Everything in the records should be repeated exactly, down to the last character.

:: MATERIAL SHOWN ::
******************************

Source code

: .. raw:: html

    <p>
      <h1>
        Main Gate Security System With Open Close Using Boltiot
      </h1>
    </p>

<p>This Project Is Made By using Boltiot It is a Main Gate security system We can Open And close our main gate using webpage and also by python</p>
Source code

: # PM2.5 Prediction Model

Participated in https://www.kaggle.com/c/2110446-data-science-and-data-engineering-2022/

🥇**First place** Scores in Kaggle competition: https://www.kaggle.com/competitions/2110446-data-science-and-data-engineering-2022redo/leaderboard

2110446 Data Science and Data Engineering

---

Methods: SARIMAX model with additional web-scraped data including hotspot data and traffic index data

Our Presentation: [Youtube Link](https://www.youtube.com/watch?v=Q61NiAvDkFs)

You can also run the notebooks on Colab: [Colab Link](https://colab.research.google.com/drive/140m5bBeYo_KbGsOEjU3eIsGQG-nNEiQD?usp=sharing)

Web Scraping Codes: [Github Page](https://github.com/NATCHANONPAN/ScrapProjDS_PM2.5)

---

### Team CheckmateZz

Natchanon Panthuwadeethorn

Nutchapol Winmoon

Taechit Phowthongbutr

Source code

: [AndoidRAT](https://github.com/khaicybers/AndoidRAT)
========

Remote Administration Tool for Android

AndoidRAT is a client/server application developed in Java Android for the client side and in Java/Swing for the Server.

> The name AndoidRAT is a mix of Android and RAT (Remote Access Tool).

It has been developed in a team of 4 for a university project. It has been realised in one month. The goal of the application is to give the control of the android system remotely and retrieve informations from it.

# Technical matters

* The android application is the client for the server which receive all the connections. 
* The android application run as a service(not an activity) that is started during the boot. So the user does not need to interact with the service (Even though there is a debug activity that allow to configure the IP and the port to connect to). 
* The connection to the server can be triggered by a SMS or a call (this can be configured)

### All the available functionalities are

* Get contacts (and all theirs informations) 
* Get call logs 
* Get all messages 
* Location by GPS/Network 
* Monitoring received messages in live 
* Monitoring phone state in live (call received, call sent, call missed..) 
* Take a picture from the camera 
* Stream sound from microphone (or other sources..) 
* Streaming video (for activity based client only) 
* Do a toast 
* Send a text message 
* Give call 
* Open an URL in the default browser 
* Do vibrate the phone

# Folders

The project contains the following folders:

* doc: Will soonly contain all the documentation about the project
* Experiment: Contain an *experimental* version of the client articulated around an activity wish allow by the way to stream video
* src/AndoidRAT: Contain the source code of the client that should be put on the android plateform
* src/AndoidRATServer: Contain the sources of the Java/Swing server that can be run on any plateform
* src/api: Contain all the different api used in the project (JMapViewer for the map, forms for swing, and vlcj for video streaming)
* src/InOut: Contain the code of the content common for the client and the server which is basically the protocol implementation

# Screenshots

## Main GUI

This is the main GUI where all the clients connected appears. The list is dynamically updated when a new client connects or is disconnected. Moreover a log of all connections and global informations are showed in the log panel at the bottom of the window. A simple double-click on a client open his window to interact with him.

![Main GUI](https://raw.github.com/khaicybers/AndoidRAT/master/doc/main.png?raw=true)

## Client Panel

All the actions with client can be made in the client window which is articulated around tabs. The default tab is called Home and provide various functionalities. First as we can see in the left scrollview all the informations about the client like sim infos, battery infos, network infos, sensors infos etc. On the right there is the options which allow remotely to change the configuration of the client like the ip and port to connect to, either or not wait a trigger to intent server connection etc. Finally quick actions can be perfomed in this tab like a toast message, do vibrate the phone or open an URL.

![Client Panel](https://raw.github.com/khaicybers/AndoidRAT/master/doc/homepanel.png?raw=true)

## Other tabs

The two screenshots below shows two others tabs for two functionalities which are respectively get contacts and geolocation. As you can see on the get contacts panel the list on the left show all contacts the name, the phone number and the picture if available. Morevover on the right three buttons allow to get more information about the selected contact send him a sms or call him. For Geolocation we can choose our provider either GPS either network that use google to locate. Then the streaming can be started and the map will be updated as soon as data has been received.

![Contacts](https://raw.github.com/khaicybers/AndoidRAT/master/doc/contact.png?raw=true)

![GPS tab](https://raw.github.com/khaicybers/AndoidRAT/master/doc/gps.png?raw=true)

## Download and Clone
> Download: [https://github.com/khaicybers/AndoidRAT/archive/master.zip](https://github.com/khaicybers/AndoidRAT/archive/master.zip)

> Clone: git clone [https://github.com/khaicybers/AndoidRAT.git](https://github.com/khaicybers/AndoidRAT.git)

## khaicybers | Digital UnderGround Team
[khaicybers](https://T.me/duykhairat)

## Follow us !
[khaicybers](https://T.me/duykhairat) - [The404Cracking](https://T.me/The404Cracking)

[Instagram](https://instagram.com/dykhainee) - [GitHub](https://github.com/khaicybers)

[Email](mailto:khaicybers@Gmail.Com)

******************************

:: EXERCISE SOLUTION ::
Source code

: .. raw:: html

    <p>
      <h1>
        Main Gate Security System With Open Close Using Boltiot
      </h1>
    </p>

<p>This Project Is Made By using Boltiot It is a Main Gate security system We can Open And close our main gate using webpage and also by python</p>
Source code

: # PM2.5 Prediction Model

Participated in https://www.kaggle.com/c/2110446-data-science-and-data-engineering-2022/

🥇**First place** Scores in Kaggle competition: https://www.kaggle.com/competitions/2110446-data-science-and-data-engineering-2022redo/leaderboard

2110446 Data Science and Data Engineering

---

Methods: SARIMAX model with additional web-scraped data including hotspot data and traffic index data

Our Presentation: [Youtube Link](https://www.youtube.com/watch?v=Q61NiAvDkFs)

You can also run the notebooks on Colab: [Colab Link](https://colab.research.google.com/drive/140m5bBeYo_KbGsOEjU3eIsGQG-nNEiQD?usp=sharing)

Web Scraping Codes: [Github Page](https://github.com/NATCHANONPAN/ScrapProjDS_PM2.5)

---

### Team CheckmateZz

Natchanon Panthuwadeethorn

Nutchapol Winmoon

Taechit Phowthongbutr

Source code

: [AndoidRAT](https://github.com/khaicybers/AndoidRAT)
========

Remote Administration Tool for Android

AndoidRAT is a client/server application developed in Java Android for the client side and in Java/Swing for the Server.

> The name AndoidRAT is a mix of Android and RAT (Remote Access Tool).

It has been developed in a team of 4 for a university project. It has been realised in one month. The goal of the application is to give the control of the android system remotely and retrieve informations from it.

# Technical matters

* The android application is the client for the server which receive all the connections. 
* The android application run as a service(not an activity) that is started during the boot. So the user does not need to interact with the service (Even though there is a debug activity that allow to configure the IP and the port to connect to). 
* The connection to the server can be triggered by a SMS or a call (this can be configured)

### All the available functionalities are

* Get contacts (and all theirs informations) 
* Get call logs 
* Get all messages 
* Location by GPS/Network 
* Monitoring received messages in live 
* Monitoring phone state in live (call received, call sent, call missed..) 
* Take a picture from the camera 
* Stream sound from microphone (or other sources..) 
* Streaming video (for activity based client only) 
* Do a toast 
* Send a text message 
* Give call 
* Open an URL in the default browser 
* Do vibrate the phone

# Folders

The project contains the following folders:

* doc: Will soonly contain all the documentation about the project
* Experiment: Contain an *experimental* version of the client articulated around an activity wish allow by the way to stream video
* src/AndoidRAT: Contain the source code of the client that should be put on the android plateform
* src/AndoidRATServer: Contain the sources of the Java/Swing server that can be run on any plateform
* src/api: Contain all the different api used in the project (JMapViewer for the map, forms for swing, and vlcj for video streaming)
* src/InOut: Contain the code of the content common for the client and the server which is basically the protocol implementation

# Screenshots

## Main GUI

This is the main GUI where all the clients connected appears. The list is dynamically updated when a new client connects or is disconnected. Moreover a log of all connections and global informations are showed in the log panel at the bottom of the window. A simple double-click on a client open his window to interact with him.

![Main GUI](https://raw.github.com/khaicybers/AndoidRAT/master/doc/main.png?raw=true)

## Client Panel

All the actions with client can be made in the client window which is articulated around tabs. The default tab is called Home and provide various functionalities. First as we can see in the left scrollview all the informations about the client like sim infos, battery infos, network infos, sensors infos etc. On the right there is the options which allow remotely to change the configuration of the client like the ip and port to connect to, either or not wait a trigger to intent server connection etc. Finally quick actions can be perfomed in this tab like a toast message, do vibrate the phone or open an URL.

![Client Panel](https://raw.github.com/khaicybers/AndoidRAT/master/doc/homepanel.png?raw=true)

## Other tabs

The two screenshots below shows two others tabs for two functionalities which are respectively get contacts and geolocation. As you can see on the get contacts panel the list on the left show all contacts the name, the phone number and the picture if available. Morevover on the right three buttons allow to get more information about the selected contact send him a sms or call him. For Geolocation we can choose our provider either GPS either network that use google to locate. Then the streaming can be started and the map will be updated as soon as data has been received.

![Contacts](https://raw.github.com/khaicybers/AndoidRAT/master/doc/contact.png?raw=true)

![GPS tab](https://raw.github.com/khaicybers/AndoidRAT/master/doc/gps.png?raw=true)

## Download and Clone
> Download: [https://github.com/khaicybers/AndoidRAT/archive/master.zip](https://github.com/khaicybers/AndoidRAT/archive/master.zip)

> Clone: git clone [https://github.com/khaicybers/AndoidRAT.git](https://github.com/khaicybers/AndoidRAT.git)

## khaicybers | Digital UnderGround Team
[khaicybers](https://T.me/duykhairat)

## Follow us !
[khaicybers](https://T.me/duykhairat) - [The404Cracking](https://T.me/The404Cracking)

[Instagram](https://instagram.com/dykhainee) - [GitHub](https://github.com/khaicybers)

[Email](mailto:khaicybers@Gmail.Com)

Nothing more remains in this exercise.